Pictures aside, return every line below exactly as written.
### EXTRACTED MATERIAL
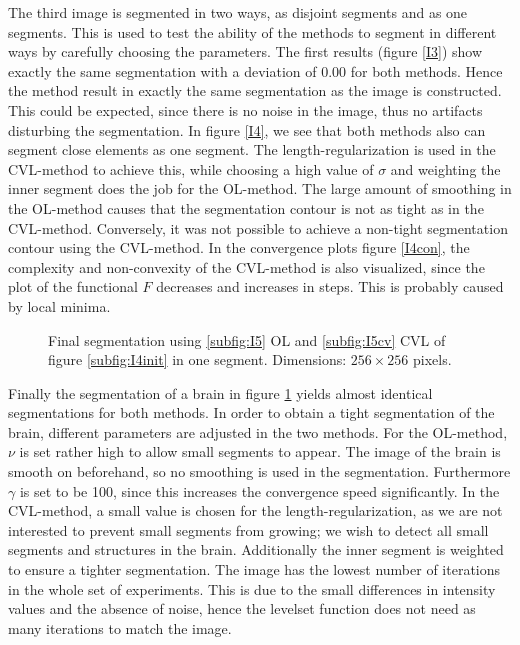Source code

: The third image is segmented in two ways, as disjoint segments and as one segments. This is used to test the ability of the methods to segment in different ways by carefully choosing the parameters. The first results (figure \ref{I3}) show exactly the same segmentation with a deviation of $0.00$ for both methods. Hence the method result in exactly the same segmentation as the image is constructed. This could be expected, since there is no noise in the image, thus no artifacts disturbing the segmentation. In figure \ref{I4}, we see that both methods also can segment close elements as one segment. The length-regularization is used in the CVL-method to achieve this, while choosing a high value of $\sigma$ and weighting the inner segment does the job for the OL-method. The large amount of smoothing in the OL-method causes that the segmentation contour is not as tight as in the CVL-method. Conversely, it was not possible to achieve a non-tight segmentation contour using the CVL-method. In the convergence plots figure \ref{I4con}, the complexity and non-convexity of the CVL-method is also visualized, since the plot of the functional $F$ decreases and increases in steps. This is probably caused by local minima.\\

\begin{figure}[h]
  \centering
  \caption{Final segmentation using \ref{subfig:I5} OL and \ref{subfig:I5cv} CVL of figure \ref{subfig:I4init} in one segment. Dimensions: $256\times 256$ pixels.}\label{I5}
\end{figure}

Finally the segmentation of a brain in figure \ref{I5} yields almost identical segmentations for both methods. In order to obtain a tight segmentation of the brain, different parameters are adjusted in the two methods. For the OL-method, $\nu$ is set rather high to allow small segments to appear. The image of the brain is smooth on beforehand, so no smoothing is used in the segmentation. Furthermore $\gamma$ is set to be 100, since this increases the convergence speed significantly. In the CVL-method, a small value is chosen for the length-regularization, as we are not interested to prevent small segments from growing; we wish to detect all small segments and structures in the brain. Additionally the inner segment is weighted to ensure a tighter segmentation. The image has the lowest number of iterations in the whole set of experiments. This is due to the small differences in intensity values and the absence of noise, hence the levelset function does not need as many iterations to match the image.\\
######
## OUTPUT
Source code

: The third image is segmented in two ways, as disjoint segments and as one segments. This is used to test the ability of the methods to segment in different ways by carefully choosing the parameters. The first results (figure \ref{I3}) show exactly the same segmentation with a deviation of $0.00$ for both methods. Hence the method result in exactly the same segmentation as the image is constructed. This could be expected, since there is no noise in the image, thus no artifacts disturbing the segmentation. In figure \ref{I4}, we see that both methods also can segment close elements as one segment. The length-regularization is used in the CVL-method to achieve this, while choosing a high value of $\sigma$ and weighting the inner segment does the job for the OL-method. The large amount of smoothing in the OL-method causes that the segmentation contour is not as tight as in the CVL-method. Conversely, it was not possible to achieve a non-tight segmentation contour using the CVL-method. In the convergence plots figure \ref{I4con}, the complexity and non-convexity of the CVL-method is also visualized, since the plot of the functional $F$ decreases and increases in steps. This is probably caused by local minima.\\

\begin{figure}[h]
  \centering
  \caption{Final segmentation using \ref{subfig:I5} OL and \ref{subfig:I5cv} CVL of figure \ref{subfig:I4init} in one segment. Dimensions: $256\times 256$ pixels.}\label{I5}
\end{figure}

Finally the segmentation of a brain in figure \ref{I5} yields almost identical segmentations for both methods. In order to obtain a tight segmentation of the brain, different parameters are adjusted in the two methods. For the OL-method, $\nu$ is set rather high to allow small segments to appear. The image of the brain is smooth on beforehand, so no smoothing is used in the segmentation. Furthermore $\gamma$ is set to be 100, since this increases the convergence speed significantly. In the CVL-method, a small value is chosen for the length-regularization, as we are not interested to prevent small segments from growing; we wish to detect all small segments and structures in the brain. Additionally the inner segment is weighted to ensure a tighter segmentation. The image has the lowest number of iterations in the whole set of experiments. This is due to the small differences in intensity values and the absence of noise, hence the levelset function does not need as many iterations to match the image.\\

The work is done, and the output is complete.